▸ **Data for review**:
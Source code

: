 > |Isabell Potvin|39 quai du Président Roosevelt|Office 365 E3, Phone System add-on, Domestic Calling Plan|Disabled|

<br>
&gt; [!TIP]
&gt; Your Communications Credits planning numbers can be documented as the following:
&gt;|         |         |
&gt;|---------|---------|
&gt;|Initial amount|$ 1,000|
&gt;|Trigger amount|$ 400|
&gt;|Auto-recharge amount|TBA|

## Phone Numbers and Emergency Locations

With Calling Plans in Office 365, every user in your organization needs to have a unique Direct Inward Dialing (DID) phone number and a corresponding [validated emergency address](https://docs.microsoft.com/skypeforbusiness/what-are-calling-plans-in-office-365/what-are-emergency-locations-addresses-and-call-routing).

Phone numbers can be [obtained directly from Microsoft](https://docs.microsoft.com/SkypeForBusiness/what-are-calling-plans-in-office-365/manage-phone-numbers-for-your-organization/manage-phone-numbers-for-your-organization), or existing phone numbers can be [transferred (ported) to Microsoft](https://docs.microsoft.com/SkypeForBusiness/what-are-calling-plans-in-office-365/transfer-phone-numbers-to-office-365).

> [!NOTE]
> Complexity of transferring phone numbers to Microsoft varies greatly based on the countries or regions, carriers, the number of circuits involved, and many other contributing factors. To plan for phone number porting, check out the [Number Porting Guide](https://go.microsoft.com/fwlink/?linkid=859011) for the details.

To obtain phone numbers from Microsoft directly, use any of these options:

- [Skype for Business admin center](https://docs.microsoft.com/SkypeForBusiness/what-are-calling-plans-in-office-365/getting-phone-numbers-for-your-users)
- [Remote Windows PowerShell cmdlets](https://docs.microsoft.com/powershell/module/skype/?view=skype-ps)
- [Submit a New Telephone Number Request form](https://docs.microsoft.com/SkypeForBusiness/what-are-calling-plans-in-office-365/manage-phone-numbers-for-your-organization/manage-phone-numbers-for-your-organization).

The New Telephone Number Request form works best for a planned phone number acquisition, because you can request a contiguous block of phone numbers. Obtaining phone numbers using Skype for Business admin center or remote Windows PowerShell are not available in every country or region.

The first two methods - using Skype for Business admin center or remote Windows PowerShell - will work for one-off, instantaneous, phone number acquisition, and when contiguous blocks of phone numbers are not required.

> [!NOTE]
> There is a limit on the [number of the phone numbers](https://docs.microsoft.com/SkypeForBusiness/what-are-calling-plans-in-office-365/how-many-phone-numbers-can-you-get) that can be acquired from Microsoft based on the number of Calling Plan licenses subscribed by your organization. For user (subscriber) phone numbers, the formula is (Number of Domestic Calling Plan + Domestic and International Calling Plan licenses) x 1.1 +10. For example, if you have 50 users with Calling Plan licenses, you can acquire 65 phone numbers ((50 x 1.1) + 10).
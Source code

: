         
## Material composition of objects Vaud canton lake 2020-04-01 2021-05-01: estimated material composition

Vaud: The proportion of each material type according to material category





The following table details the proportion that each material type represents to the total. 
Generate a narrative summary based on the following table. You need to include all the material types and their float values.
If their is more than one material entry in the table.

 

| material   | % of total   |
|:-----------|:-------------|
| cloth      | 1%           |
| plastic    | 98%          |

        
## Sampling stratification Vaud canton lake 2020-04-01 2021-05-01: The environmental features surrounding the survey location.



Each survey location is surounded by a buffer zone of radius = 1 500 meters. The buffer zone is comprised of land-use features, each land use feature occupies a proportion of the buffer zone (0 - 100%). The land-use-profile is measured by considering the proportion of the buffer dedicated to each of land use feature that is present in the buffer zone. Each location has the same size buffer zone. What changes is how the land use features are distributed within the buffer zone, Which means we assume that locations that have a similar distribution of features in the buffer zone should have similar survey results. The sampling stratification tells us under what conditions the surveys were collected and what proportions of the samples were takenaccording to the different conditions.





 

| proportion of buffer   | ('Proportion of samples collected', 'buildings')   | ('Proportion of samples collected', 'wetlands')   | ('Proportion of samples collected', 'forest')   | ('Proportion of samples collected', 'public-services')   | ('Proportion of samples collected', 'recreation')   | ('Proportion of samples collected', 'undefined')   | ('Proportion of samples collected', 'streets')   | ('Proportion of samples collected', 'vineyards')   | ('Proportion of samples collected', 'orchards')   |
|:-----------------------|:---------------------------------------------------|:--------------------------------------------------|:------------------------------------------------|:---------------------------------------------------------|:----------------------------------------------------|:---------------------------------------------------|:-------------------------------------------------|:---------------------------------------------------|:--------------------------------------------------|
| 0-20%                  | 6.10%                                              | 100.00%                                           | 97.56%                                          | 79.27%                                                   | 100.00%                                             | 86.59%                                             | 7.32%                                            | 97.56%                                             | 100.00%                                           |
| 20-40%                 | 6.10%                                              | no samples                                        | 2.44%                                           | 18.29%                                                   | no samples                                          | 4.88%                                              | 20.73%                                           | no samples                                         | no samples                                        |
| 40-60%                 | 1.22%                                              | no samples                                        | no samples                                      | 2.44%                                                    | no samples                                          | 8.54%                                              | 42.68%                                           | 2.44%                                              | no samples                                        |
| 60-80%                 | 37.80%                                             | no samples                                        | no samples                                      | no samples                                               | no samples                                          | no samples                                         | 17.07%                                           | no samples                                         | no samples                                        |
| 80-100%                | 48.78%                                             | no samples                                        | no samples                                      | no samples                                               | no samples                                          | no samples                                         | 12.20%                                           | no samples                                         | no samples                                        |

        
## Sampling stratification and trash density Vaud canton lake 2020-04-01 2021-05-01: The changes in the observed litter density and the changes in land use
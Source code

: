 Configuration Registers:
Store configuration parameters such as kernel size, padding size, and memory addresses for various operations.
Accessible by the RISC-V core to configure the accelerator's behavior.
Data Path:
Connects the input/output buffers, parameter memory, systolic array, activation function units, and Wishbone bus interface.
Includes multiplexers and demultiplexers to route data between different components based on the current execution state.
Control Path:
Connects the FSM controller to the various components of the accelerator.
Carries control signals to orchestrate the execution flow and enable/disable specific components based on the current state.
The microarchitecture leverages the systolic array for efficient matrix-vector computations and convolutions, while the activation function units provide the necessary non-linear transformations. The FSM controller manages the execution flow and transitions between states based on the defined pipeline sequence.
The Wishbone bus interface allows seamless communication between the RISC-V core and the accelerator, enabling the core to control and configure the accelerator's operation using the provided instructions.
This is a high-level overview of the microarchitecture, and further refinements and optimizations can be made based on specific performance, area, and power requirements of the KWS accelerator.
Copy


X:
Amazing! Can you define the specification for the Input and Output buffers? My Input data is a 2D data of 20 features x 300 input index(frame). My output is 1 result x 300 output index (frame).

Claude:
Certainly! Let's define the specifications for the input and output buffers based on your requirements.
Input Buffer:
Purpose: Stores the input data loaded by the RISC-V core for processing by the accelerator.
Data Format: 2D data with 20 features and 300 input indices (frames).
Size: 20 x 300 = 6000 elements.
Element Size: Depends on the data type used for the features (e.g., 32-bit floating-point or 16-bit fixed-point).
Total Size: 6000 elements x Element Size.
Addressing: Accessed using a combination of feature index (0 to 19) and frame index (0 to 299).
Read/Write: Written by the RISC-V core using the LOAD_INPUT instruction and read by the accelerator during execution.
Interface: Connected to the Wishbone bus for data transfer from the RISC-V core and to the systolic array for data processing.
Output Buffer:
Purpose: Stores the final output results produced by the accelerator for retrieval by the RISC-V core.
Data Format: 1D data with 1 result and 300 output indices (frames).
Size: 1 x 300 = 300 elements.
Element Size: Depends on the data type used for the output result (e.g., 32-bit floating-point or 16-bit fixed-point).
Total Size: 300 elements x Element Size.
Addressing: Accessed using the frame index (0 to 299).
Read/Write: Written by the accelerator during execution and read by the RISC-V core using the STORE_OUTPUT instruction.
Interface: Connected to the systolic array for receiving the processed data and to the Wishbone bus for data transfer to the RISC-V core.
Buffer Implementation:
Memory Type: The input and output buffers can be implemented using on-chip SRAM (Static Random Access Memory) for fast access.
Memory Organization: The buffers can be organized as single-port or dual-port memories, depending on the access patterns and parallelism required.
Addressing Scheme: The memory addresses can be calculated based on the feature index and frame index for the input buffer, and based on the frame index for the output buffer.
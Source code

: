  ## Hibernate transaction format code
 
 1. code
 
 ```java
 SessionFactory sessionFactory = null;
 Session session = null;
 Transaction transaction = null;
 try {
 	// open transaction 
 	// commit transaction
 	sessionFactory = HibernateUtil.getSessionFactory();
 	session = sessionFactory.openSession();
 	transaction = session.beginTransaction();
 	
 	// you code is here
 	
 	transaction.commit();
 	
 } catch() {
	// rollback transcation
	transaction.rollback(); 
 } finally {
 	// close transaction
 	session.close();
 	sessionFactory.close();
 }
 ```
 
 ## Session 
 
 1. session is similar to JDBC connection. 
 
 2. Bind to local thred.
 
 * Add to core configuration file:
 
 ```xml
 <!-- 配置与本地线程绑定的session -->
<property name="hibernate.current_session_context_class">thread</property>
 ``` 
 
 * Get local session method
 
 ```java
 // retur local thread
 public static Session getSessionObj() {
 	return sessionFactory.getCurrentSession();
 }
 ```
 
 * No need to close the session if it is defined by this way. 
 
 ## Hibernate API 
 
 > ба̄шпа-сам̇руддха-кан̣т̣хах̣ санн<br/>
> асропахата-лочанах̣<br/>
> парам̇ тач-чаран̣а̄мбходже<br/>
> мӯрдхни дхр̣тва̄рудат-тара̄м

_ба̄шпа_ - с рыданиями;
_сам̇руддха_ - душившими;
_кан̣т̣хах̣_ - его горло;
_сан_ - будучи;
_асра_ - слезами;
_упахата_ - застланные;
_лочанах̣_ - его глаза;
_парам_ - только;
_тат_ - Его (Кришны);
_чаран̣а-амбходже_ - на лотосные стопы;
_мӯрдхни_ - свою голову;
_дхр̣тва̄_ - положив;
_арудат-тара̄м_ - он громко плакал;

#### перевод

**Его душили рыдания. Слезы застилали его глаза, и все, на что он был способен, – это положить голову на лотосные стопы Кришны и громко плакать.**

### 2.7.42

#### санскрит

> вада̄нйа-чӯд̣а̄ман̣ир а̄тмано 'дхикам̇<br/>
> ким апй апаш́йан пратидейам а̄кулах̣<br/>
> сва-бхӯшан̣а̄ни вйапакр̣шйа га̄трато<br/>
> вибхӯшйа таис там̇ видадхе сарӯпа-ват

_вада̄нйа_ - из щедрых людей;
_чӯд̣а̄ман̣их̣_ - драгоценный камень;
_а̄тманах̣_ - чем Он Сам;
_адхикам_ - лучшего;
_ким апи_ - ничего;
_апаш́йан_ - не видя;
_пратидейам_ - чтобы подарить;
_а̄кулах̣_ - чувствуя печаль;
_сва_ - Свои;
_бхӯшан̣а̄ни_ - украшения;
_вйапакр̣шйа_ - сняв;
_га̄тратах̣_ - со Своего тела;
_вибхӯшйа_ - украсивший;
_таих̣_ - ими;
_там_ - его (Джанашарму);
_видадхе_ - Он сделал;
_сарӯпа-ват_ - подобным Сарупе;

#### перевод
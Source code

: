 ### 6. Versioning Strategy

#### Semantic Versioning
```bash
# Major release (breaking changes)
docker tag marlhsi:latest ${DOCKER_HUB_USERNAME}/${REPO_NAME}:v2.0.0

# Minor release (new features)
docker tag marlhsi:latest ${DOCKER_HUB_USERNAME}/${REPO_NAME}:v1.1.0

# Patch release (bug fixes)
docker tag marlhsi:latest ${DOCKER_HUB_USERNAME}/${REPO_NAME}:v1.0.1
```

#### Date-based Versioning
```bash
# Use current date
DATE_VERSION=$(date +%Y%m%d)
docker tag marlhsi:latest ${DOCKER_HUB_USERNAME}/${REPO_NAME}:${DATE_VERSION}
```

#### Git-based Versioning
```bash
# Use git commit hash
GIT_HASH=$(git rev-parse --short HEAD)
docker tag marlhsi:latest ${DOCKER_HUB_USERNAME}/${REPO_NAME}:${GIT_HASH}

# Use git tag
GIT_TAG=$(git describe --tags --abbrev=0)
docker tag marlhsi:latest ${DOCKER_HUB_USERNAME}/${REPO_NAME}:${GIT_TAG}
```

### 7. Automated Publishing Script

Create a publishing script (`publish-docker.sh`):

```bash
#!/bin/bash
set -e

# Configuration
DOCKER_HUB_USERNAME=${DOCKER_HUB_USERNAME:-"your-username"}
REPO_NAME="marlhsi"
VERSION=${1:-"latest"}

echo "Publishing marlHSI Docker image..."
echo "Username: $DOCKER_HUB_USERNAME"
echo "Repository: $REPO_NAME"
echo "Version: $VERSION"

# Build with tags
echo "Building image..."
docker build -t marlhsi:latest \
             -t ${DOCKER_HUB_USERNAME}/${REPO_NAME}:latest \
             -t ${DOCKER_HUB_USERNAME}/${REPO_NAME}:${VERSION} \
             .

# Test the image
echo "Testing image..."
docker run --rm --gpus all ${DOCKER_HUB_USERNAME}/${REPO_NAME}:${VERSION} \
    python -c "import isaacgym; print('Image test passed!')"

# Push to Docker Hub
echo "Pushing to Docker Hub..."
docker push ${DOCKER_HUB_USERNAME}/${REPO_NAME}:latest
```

▸ **Exercise description**: Copy out every line above where "following" is present.

▸ **Response area**:
&gt; Your Communications Credits planning numbers can be documented as the following:
The following table details the proportion that each material type represents to the total. 
Generate a narrative summary based on the following table. You need to include all the material types and their float values.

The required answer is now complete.